Create MxM correlation matrix for M topics

Each column represents a given ground truth topic label. Each row represents the relative frequency with which other ground truth labels co-occur.

Parameters:	Y – ground truth topic labels (one-hot format)
Returns:	tuple (figure, axis)

atnlp.eval.plot.topic_labelling_barchart(Y_true, Y_preds, model_names)[source]¶

Create topic labelling barchart

The figure includes a 1x4 grid of bar charts, illustrating the number of samples, precision, recall and f1 scores for each topic. The scores are overlayed for each model.
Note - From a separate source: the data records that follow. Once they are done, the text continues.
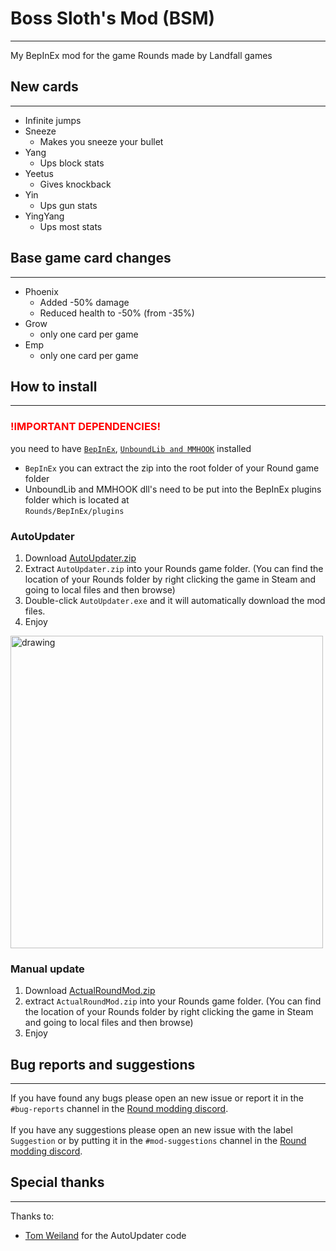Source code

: # Boss Sloth's Mod (BSM)
---
My BepInEx mod for the game Rounds made by Landfall games

## New cards
---
- Infinite jumps
- Sneeze
  - Makes you sneeze your bullet
- Yang
  - Ups block stats
- Yeetus
  - Gives knockback
- Yin
  - Ups gun stats
- YingYang
  - Ups most stats

## Base game card changes
---
- Phoenix
  - Added -50% damage
  - Reduced health to -50% (from -35%)
- Grow
  - only one card per game
- Emp
  - only one card per game
  
## How to install
---
### <span style="color:red">!IMPORTANT DEPENDENCIES!</span>
you need to have [`BepInEx`](https://github.com/BepInEx/BepInEx/releases/download/v5.4.11/BepInEx_x64_5.4.11.0.zip), [`UnboundLib and MMHOOK`](https://github.com/willis81808/UnboundLib/releases/latest) installed  
  
- `BepInEx` you can extract the zip into the root folder of your Round game folder
- UnboundLib and MMHOOK dll's need to be put into the BepInEx plugins folder which is located at  
`Rounds/BepInEx/plugins`


### AutoUpdater
1. Download [AutoUpdater.zip](https://github.com/tddebart/ActualRoundsMod/releases/latest/download/AutoUpdater.zip)
2. Extract `AutoUpdater.zip` into your Rounds game folder. (You can find the location of your Rounds folder by right clicking
the game in Steam and going to local files and then browse)
3. Double-click `AutoUpdater.exe` and it will automatically download the mod files.
4. Enjoy

<img src="https://i.imgur.com/rATZEd8.png" alt="drawing" width="500"/>

### Manual update
1. Download [ActualRoundMod.zip](https://github.com/tddebart/ActualRoundsMod/releases/latest/download/ActualRoundsMod.zip)
2. extract `ActualRoundMod.zip` into your Rounds game folder. (You can find the location of your Rounds folder by right clicking
the game in Steam and going to local files and then browse)
3. Enjoy

## Bug reports and suggestions
---
If you have found any bugs please open an new issue or report it in the `#bug-reports` channel in the [Round modding discord](https://discord.gg/zUtsjXWeWk).  
\
If you have any suggestions please open an new issue with the label `Suggestion` or by putting it in the `#mod-suggestions` channel in the [Round modding discord](https://discord.gg/zUtsjXWeWk).

## Special thanks
---
Thanks to:
- [Tom Weiland](https://www.youtube.com/channel/UCa-mDKzV5MW_BXjSDRqqHUw) for the AutoUpdater code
Parameters:	Y_true – ground truth topic labels (one-hot format) Y_preds – topic predictions for each model (list of one-hot formats) model_names – topic labelling model names
Returns:	tuple (figure, list of axes)

atnlp.eval.plot.topic_labelling_barchart_cv(models, model_names, model_inputs, Y, cv=10)[source]¶

Create topic labelling barchart with k-fold cross-validation

Figure layout is the same as in topic_labelling_barchart().
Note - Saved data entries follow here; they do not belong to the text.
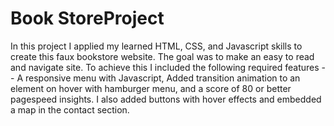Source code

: # Book StoreProject
In this project I applied my learned HTML, CSS, and Javascript skills to create this faux bookstore website. The goal was to make an easy to read and navigate site. To achieve this I included the following required features -- A responsive menu with Javascript, Added transition animation to an element on hover with hamburger menu, and a score of 80 or better pagespeed insights. I also added buttons with hover effects and embedded a map in the contact section.
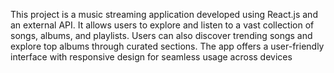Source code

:
This project is a music streaming application developed using React.js and an external API. It allows users to explore and listen to a vast collection of songs, albums, and playlists. Users can also discover trending songs and explore top albums through curated sections. The app offers a user-friendly interface with responsive design for seamless usage across devices
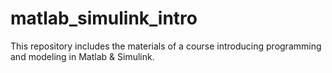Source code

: # matlab_simulink_intro
This repository includes the materials of a course introducing programming and modeling in Matlab &amp; Simulink.
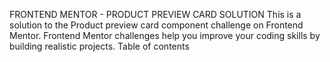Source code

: FRONTEND MENTOR - PRODUCT PREVIEW CARD SOLUTION
This is a solution to the Product preview card component challenge on Frontend Mentor. Frontend Mentor challenges help you improve your coding skills by building realistic projects.
Table of contents
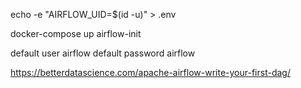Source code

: echo -e "AIRFLOW_UID=$(id -u)" > .env

docker-compose up airflow-init

default user airflow
default password airflow

https://betterdatascience.com/apache-airflow-write-your-first-dag/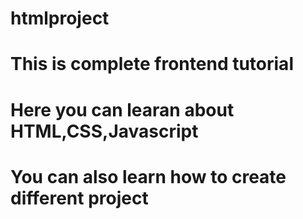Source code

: # htmlproject
# This is complete frontend tutorial
# Here you can learan about HTML,CSS,Javascript
# You can also learn how to create different project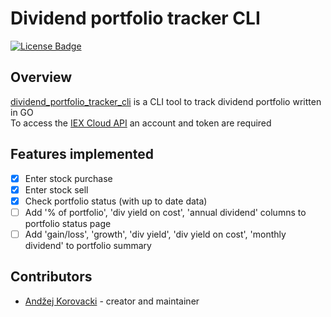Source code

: # Dividend portfolio tracker CLI

[![License Badge][license badge]][license]

## Overview

[dividend_portfolio_tracker_cli][] is a CLI tool to track dividend portfolio written in GO\
To access the [IEX Cloud API][iexcloudio] an account and token are required

## Features implemented

- [x] Enter stock purchase
- [x] Enter stock sell
- [x] Check portfolio status (with up to date data)
- [ ] Add '% of portfolio', 'div yield on cost', 'annual dividend' columns to portfolio status page
- [ ] Add 'gain/loss', 'growth', 'div yield', 'div yield on cost', 'monthly dividend' to portfolio summary

## Contributors

- [Andžej Korovacki](https://github.com/unknovvn) - creator and maintainer

[iexcloudio]: https://iexcloud.io
[dividend_portfolio_tracker_cli]: https://github.com/Unknovvn/dividend_portfolio_tracker_cli
[license badge]: https://img.shields.io/badge/license-MIT-blue.svg
[license]: https://github.com/Unknovvn/dividend_portfolio_tracker_cli/blob/main/LICENSE
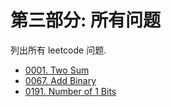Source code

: # 第三部分: 所有问题

列出所有 leetcode 问题.

- [0001. Two Sum](0001.two-sum/content.html)
- [0067. Add Binary](0067.add-binary/content.html)
- [0191. Number of 1 Bits](0191.number-of-1-bits/content.html)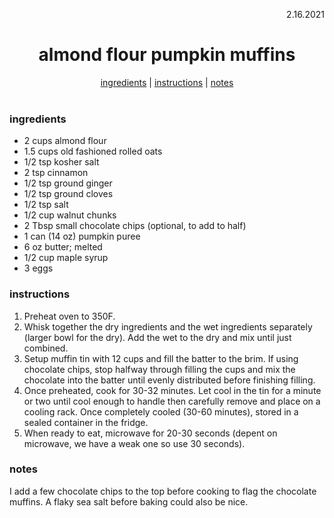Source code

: <p align="right">2.16.2021</p>

<h1 align="center">almond flour pumpkin muffins</h1>

<div align="center">
  <a href="#ingredients">ingredients</a> | 
  <a href="#instructions">instructions</a> | 
  <a href="#notes">notes</a>
</div>
<br>

### ingredients
- 2 cups almond flour
- 1.5 cups old fashioned rolled oats
- 1/2 tsp kosher salt
- 2 tsp cinnamon
- 1/2 tsp ground ginger
- 1/2 tsp ground cloves
- 1/2 tsp salt
- 1/2 cup walnut chunks
- 2 Tbsp small chocolate chips (optional, to add to half)
- 1 can (14 oz) pumpkin puree
- 6 oz butter; melted
- 1/2 cup maple syrup
- 3 eggs

### instructions
1. Preheat oven to 350F.
1. Whisk together the dry ingredients and the wet ingredients separately (larger bowl for the dry). Add the wet to the dry and mix until just combined.
1. Setup muffin tin with 12 cups and fill the batter to the brim.  If using chocolate chips, stop halfway through filling the cups and mix the chocolate into the batter until evenly distributed before finishing filling.
1. Once preheated, cook for 30-32 minutes.  Let cool in the tin for a minute or two until cool enough to handle then carefully remove and place on a cooling rack.  Once completely cooled (30-60 minutes), stored in a sealed container in the fridge.
1. When ready to eat, microwave for 20-30 seconds (depent on microwave, we have a weak one so use 30 seconds). 

### notes
I add a few chocolate chips to the top before cooking to flag the chocolate muffins.  A flaky sea salt before baking could also be nice. 
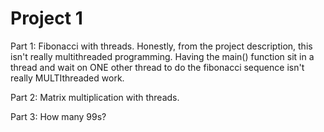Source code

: Project 1
=========

Part 1: Fibonacci with threads. Honestly, from the project description, this 
isn't really multithreaded programming. Having the main() function sit in a 
thread and wait on ONE other thread to do the fibonacci sequence isn't really 
MULTIthreaded work.

Part 2: Matrix multiplication with threads.

Part 3: How many 99s?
K-fold cross-validation is used to estimate uncertainties on the metrics.

Parameters:	models – list of topic labelling models model_names – list of model names model_inputs – list of input data for models Y – ground truth topic labels (one-hot format) cv – number of folds for cross-validation
Returns:	tuple (figure, list of axes)

atnlp.eval.plot.topic_labelling_scatter_plots(Y_true, Y_pred, sample_min=None, thresholds=None)[source]¶

Create scatter plots comparing precision, recall and number of samples

Parameters:	Y_true – ground truth topic labels (one-hot format) Y_pred – topic predictions (one-hot format) sample_min – minimum number of examples per topic thresholds – list of thresholds per category (optional)
Returns:	tuple (figure, list of axes)

atnlp.eval.plot.topic_migration_matrix(Y_true, Y_pred)[source]¶

Create MxM migration matrix for M topics

Each column represents a given ground truth topic label. Each row represents the relative frequency with which predicted labels are assigned.

Parameters:	Y_true – ground truth topic labels (one-hot format) Y_pred – topic predictions (one-hot format)
Returns:	tuple (figure, axis)

table.py¶

Functionality for creating performance summary tables.

atnlp.eval.table.multimodel_topic_labelling_summary_tables(Y_true, Y_preds, model_names, sample_min=None, thresholds=None)[source]¶

Return dictionary of topic labelling summary tables for multiple model predictions

The dictionary includes a single table for each of the metrics included in topic_labelling_summary_table(), where the key is the metric name.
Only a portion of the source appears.